Reflection from Raymond Lennon

I recall how, in the depths of Northern Ireland's suffering, I still retained a quite respectable distance while a yard away my neighbour was shot dead, a house and small store were bombed. Oddly enough I was at Church that morning when he died and our neighbourhood link to newspapers, tobacco and confectionary was reduced to rubble and Leslie lay propped against a wall mortally wounded. And I talked and talked and still do talk to those who acted out those events with their words and with their hands and triggers and fuses. This was a cold, unreal and scary perception for me. To parley with the feared. They had the potential to terrify me but I could NOT allow this or I would have given in to the entire dynamic. Instead I had to opt for looking at this scene, and walk past that event, as if it were a news report, yet yards away, day by day until Leslie was  buried and the rubble removed, leaving wasteland.

This mental distancing allowed me space to regard the reality-perception-truth to become far enough in some odd way yet terribly painful as I reflect. And allowed my head to dialogue and seek to calm the forces which were driving these realities-perception-truths, even to the point of befriending demons, to reach a better place in my head and heart.

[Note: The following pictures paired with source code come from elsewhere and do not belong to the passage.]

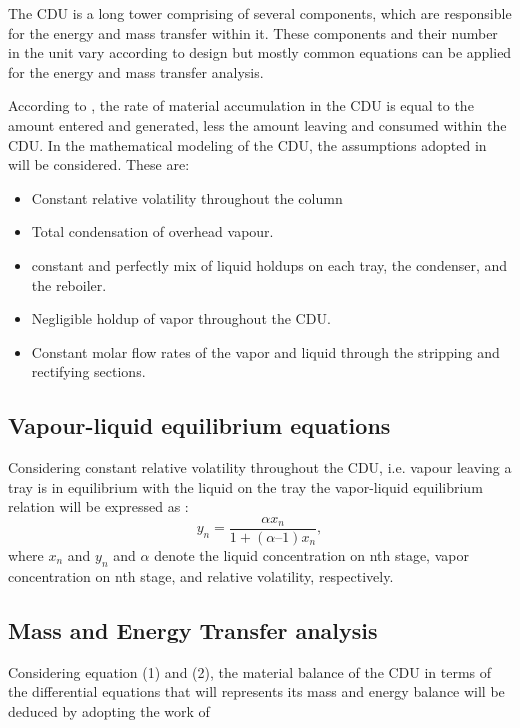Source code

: \documentclass[11pt,a4paper,oneside]{article}
\begin{document}
The CDU is a long tower comprising of several components, which are responsible for the energy and mass transfer within it. These components and their number in the unit vary according to design but mostly common equations can be applied for the energy and mass transfer analysis.

According to \cite{Duraid:31, Duraid:32,Minh:38}, the rate of material accumulation in the CDU is equal to the amount entered and generated, less the amount leaving and consumed within the CDU. In the mathematical modeling of the CDU, the assumptions adopted in \cite{Minh:38,Zhiyun:41,Yousif:42,Wen:39} will be considered. These are:
\begin{itemize}
\item Constant relative volatility throughout the column
\item Total condensation of overhead vapour.
\item constant and
perfectly mix of liquid holdups on each tray, the condenser, and the reboiler.
\item Negligible holdup of vapor throughout the CDU.
\item Constant molar flow rates of the vapor and liquid through the stripping and rectifying sections.

\end{itemize}

\subsection{Vapour-liquid equilibrium equations}
Considering constant relative volatility throughout the CDU, i.e.  vapour leaving a tray is in equilibrium with the liquid on the tray the vapor-liquid equilibrium relation will be expressed as \cite{Anish:37,Suresh:36, Minh:38,Wen:39,Zhiyun:41,Yousif:42,Estiyanti:43,Yun:44}: 
\begin{equation}
  \label{eq:V-L equilibruim}
y_n = \frac{\alpha x_n}{1+(\alpha – 1)x_n} ,
\end{equation}
where $x_n$ and $y_n$ and $\alpha $ denote the liquid concentration on nth stage, vapor concentration on nth stage, and relative volatility, respectively.

\subsection{Mass and Energy Transfer analysis}
Considering equation (1) and (2), the material balance of the CDU in terms of the differential equations that will represents its mass and energy balance will be deduced by adopting the work of \cite{Duraid:32,Suresh:36, Minh:38}
\end{document}
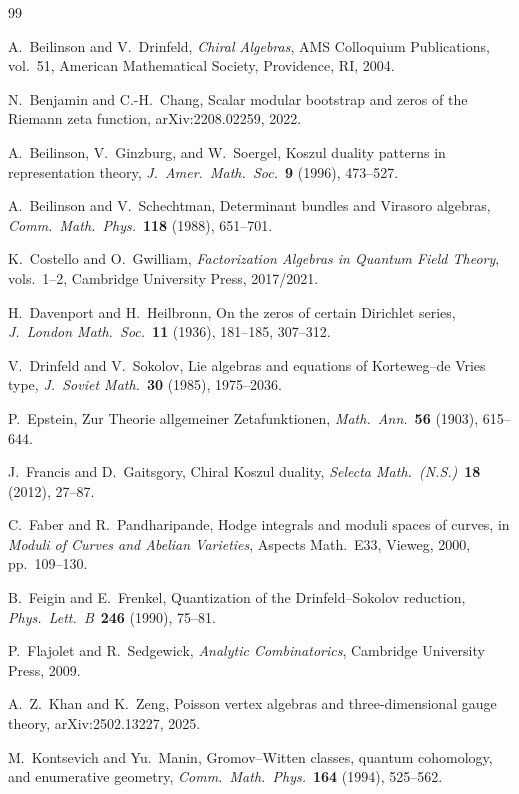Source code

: \documentclass[11pt,reqno]{amsart}
\theoremstyle{definition}
\theoremstyle{remark}
\numberwithin{equation}{section}
\begin{document}
\begin{thebibliography}{99}

A.~Beilinson and V.~Drinfeld,
\textit{Chiral Algebras},
AMS Colloquium Publications, vol.~51,
American Mathematical Society, Providence, RI, 2004.

N.~Benjamin and C.-H.~Chang,
Scalar modular bootstrap and zeros of the Riemann zeta function,
arXiv:2208.02259, 2022.

A.~Beilinson, V.~Ginzburg, and W.~Soergel,
Koszul duality patterns in representation theory,
\textit{J.~Amer.\ Math.\ Soc.}~\textbf{9} (1996), 473--527.

A.~Beilinson and V.~Schechtman,
Determinant bundles and Virasoro algebras,
\textit{Comm.\ Math.\ Phys.}~\textbf{118} (1988), 651--701.

K.~Costello and O.~Gwilliam,
\textit{Factorization Algebras in Quantum Field Theory},
vols.~1--2, Cambridge University Press, 2017/2021.

H.~Davenport and H.~Heilbronn,
On the zeros of certain Dirichlet series,
\textit{J.~London Math.\ Soc.}~\textbf{11} (1936), 181--185,
307--312.

V.~Drinfeld and V.~Sokolov,
Lie algebras and equations of Korteweg--de Vries type,
\textit{J.~Soviet Math.}~\textbf{30} (1985), 1975--2036.

P.~Epstein,
Zur Theorie allgemeiner Zetafunktionen,
\textit{Math.\ Ann.}~\textbf{56} (1903), 615--644.

J.~Francis and D.~Gaitsgory,
Chiral Koszul duality,
\textit{Selecta Math.\ (N.S.)}~\textbf{18} (2012), 27--87.

C.~Faber and R.~Pandharipande,
Hodge integrals and moduli spaces of curves,
in \textit{Moduli of Curves and Abelian Varieties},
Aspects Math.~E33, Vieweg, 2000, pp.~109--130.

B.~Feigin and E.~Frenkel,
Quantization of the Drinfeld--Sokolov reduction,
\textit{Phys.\ Lett.\ B}~\textbf{246} (1990), 75--81.

P.~Flajolet and R.~Sedgewick,
\textit{Analytic Combinatorics},
Cambridge University Press, 2009.

A.~Z.~Khan and K.~Zeng,
Poisson vertex algebras and three-dimensional gauge theory,
arXiv:2502.13227, 2025.

M.~Kontsevich and Yu.~Manin,
Gromov--Witten classes, quantum cohomology, and enumerative geometry,
\textit{Comm.\ Math.\ Phys.}~\textbf{164} (1994), 525--562.


\end{thebibliography}
\end{document}
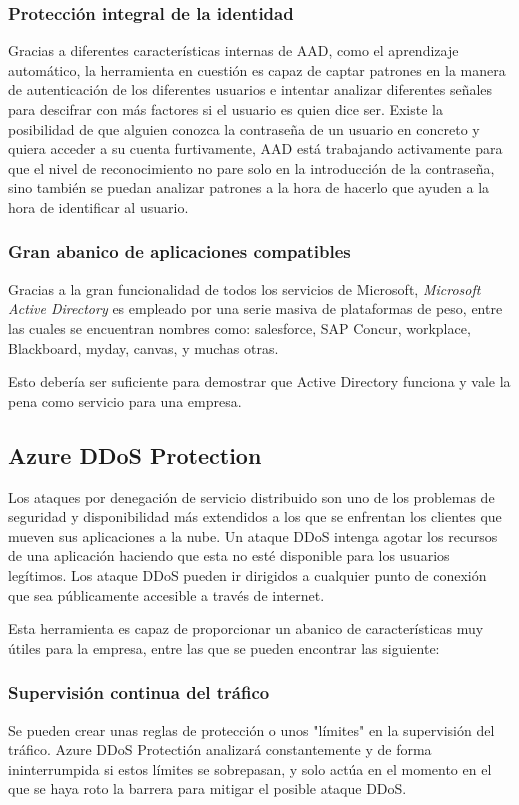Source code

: \documentclass[english,runningheads,a4paper]{llncs}[2018/03/10]
\begin{document}
\subsubsection*{Protección integral de la identidad}
Gracias a diferentes características internas de AAD, como el aprendizaje
automático, la herramienta en cuestión es capaz de captar patrones en la manera
de autenticación de los diferentes usuarios e intentar analizar diferentes
señales para descifrar con más factores si el usuario es quien dice ser. Existe
la posibilidad de que alguien conozca la contraseña de un usuario en concreto y
quiera acceder a su cuenta furtivamente, AAD está trabajando activamente para
que el nivel de reconocimiento no pare solo en la introducción de la contraseña,
sino también se puedan analizar patrones a la hora de hacerlo que ayuden a la
hora de identificar al usuario.

\subsubsection*{Gran abanico de aplicaciones compatibles}
Gracias a la gran funcionalidad de todos los servicios de Microsoft,
\textit{Microsoft Active Directory} es empleado por una serie masiva de
plataformas de peso, entre las cuales se encuentran nombres como: salesforce,
SAP Concur, workplace, Blackboard, myday, canvas, y muchas otras. 

Esto debería ser suficiente para demostrar que Active Directory funciona y vale
la pena como servicio para una empresa. 

\subsection*{Azure DDoS Protection}
Los ataques por denegación de servicio distribuido son uno de los problemas de
seguridad y disponibilidad más extendidos a los que se enfrentan los clientes
que mueven sus aplicaciones a la nube. Un ataque DDoS intenga agotar los
recursos de una aplicación haciendo que esta no esté disponible para los
usuarios legítimos. Los ataque DDoS pueden ir dirigidos a cualquier punto de
conexión que sea públicamente accesible a través de internet.

Esta herramienta es capaz de proporcionar un abanico de características muy
útiles para la empresa, entre las que se pueden encontrar las siguiente:

\subsubsection*{Supervisión continua del tráfico}
Se pueden crear unas reglas de protección o unos "límites" en la supervisión del
tráfico. Azure DDoS Protectión analizará constantemente y de forma
ininterrumpida si estos límites se sobrepasan, y solo actúa en el momento en el
que se haya roto la barrera para mitigar el posible ataque DDoS.
    
\end{document}
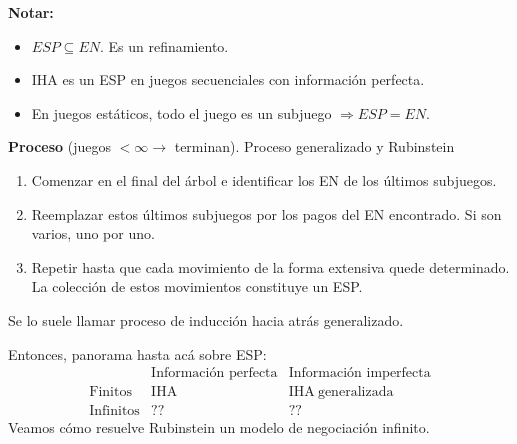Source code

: \documentclass[11pt,a4paper]{article}
\makeatletter
\renewcommand\subsection{\@startsection{subsection}{2}{\z@}{-0.7em}{0.25em}
 {\normalfont\normalsize\bfseries\color{inkred}}}
\newcommand{\rojo}[1]{\textcolor{inkred}{#1}}
\makeatother
\begin{document}
\textbf{Notar:}
\begin{itemize}\item $ESP\subseteq EN$. Es un refinamiento.\item IHA es un ESP en juegos secuenciales con información perfecta.\item En juegos estáticos, todo el juego es un subjuego $\Rightarrow ESP=EN$.\end{itemize}
\rojo{\textbf{Proceso}} (juegos $<\infty\longrightarrow$ terminan).
\subsection{Proceso generalizado y Rubinstein}
\begin{enumerate}\item Comenzar en el final del árbol e identificar los EN de los últimos subjuegos.\item Reemplazar estos últimos subjuegos por los pagos del EN encontrado. Si son varios, uno por uno.\item Repetir hasta que cada movimiento de la forma extensiva quede determinado. La colección de estos movimientos constituye un ESP.\end{enumerate}
Se lo suele llamar \rojo{proceso de inducción hacia atrás generalizado}.

Entonces, panorama hasta acá sobre ESP:
\[\begin{array}{c|cc}&\text{Información perfecta}&\text{Información imperfecta}\\\hline\text{Finitos}&\mathrm{IHA}&\mathrm{IHA\ generalizada}\\\text{Infinitos}&??&??\end{array}\]
Veamos cómo resuelve \rojo{Rubinstein} un modelo de negociación \rojo{infinito}.
\end{document}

--Raymond Lennon is a graduate of Queen’s University, Belfast and has been pursuing doctoral studies there.  He was been Departmental Head in Corpus Christi College, probably in one of the most strife torn areas of Belfast. He was Student Counsellor for the Freshman year. He was a close friend and collaborator with Fr Alec Reid, the acclaimed Peace Priest of Clonard Monastery.Stemming from his Youth and Community work during the worst days of the Troubles he was approached to assist programs designed to help United States students learn from the Peace Process in Belfast. Consequently, for the past 10 years he has been coordinating and developing immersion programs for US College and High School students. He has worked closely with the John Carroll University faculty and students in Cleveland. He has also developed crucial political and former paramilitary contacts in Belfast. He is convinced that what is learnt here will assist Americans to become peace builders at home and elsewhere.


Maureen said...

Hear No Evil, See No Evil, Speak No Evil

Pulling down guard duty
is the worst.

Like I said, it’s no better
than bein’ dead,

‘cause you gotta be dead
deep down inside to go on

doin’ the stuff that happens
in that prison. Night after day

after night — bare bulbs givin’
off their eerie glow, grown men

in diapers, rose-color panties
or blindfolds, hangin’ up-

side down. And the dogs.
Damn, those dogs was fierce!

I couldn’t eat for days after
they brought in the dogs.

I hated bein’ in the pictures—
like I was takin’ part and all.

I tried to tell ‘em I couldn’t
take it. It weren’t right. Got

an extra night’s duty for that,
told I’d get worse if I didn’t

stop my damn belly-achin’.
"An order’s an order, Soldier."

Prayin' weren’t no help. G
reckoned it's all in my head.

Truth is, it is. And nobody
but nobody believes me.

Philip Metres said...

Thanks for sharing that poem, Maureen. Lynddie England actually is coming up!